## [TASK OBJECTIVE]
How many lines in the data that follows contain the word "with"? Only that number is needed.

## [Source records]
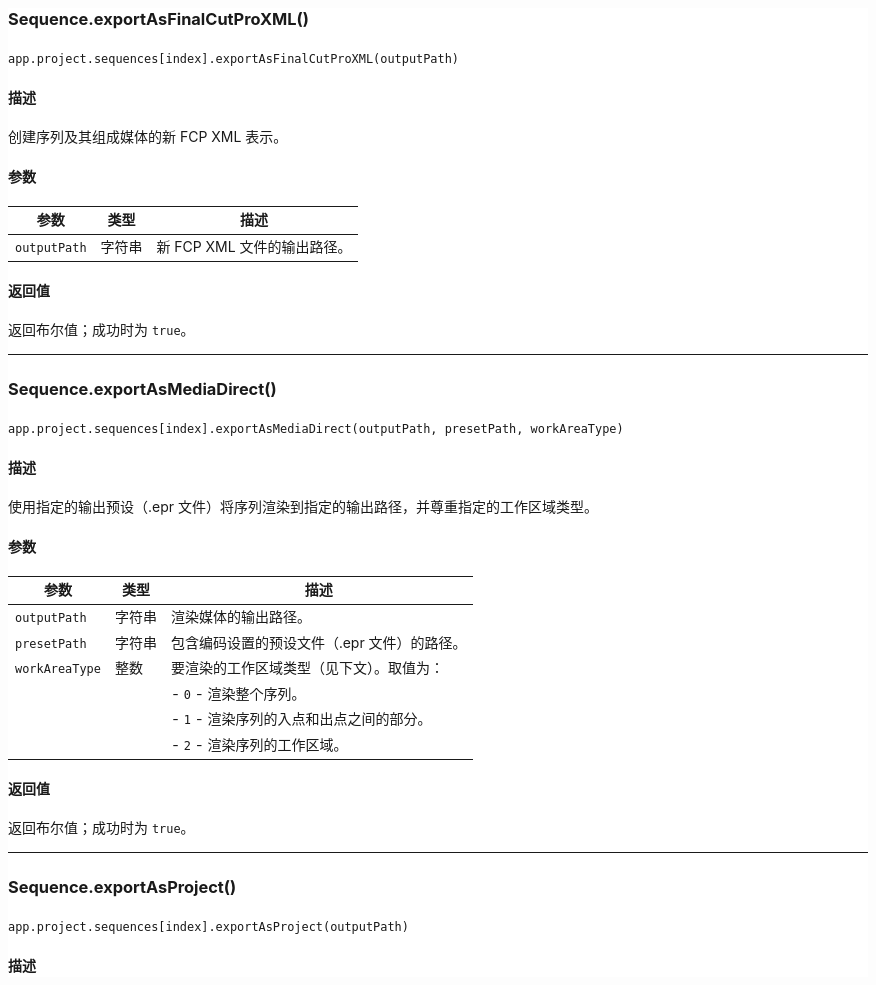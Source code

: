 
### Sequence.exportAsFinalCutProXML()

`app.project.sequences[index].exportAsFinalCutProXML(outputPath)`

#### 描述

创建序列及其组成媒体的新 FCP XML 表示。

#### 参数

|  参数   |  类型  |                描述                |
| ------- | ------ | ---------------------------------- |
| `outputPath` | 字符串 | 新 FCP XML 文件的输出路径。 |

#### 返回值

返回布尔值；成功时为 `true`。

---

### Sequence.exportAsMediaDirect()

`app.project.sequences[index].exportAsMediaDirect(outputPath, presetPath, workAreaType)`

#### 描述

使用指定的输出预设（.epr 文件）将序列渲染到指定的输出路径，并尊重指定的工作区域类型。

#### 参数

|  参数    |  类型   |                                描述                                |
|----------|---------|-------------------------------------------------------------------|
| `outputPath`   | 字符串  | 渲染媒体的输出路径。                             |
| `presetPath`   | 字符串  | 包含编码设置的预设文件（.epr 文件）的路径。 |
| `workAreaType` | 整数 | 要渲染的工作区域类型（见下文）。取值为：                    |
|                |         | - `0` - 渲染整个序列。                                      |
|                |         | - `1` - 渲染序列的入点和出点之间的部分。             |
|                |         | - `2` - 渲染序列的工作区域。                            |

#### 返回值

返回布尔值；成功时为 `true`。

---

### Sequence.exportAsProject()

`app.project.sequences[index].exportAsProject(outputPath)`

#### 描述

---

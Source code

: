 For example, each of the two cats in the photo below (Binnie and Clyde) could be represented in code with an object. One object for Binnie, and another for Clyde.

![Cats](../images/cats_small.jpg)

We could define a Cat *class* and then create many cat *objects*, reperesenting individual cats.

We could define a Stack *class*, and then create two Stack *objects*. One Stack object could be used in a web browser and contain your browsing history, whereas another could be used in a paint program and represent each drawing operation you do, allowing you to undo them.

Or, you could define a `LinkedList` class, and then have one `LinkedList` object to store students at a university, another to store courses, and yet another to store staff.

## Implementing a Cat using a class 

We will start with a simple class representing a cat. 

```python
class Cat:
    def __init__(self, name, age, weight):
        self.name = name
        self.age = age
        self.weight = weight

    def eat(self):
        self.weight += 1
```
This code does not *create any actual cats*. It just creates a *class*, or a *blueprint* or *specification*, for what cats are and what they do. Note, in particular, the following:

## [RESPONSE BELOW]
2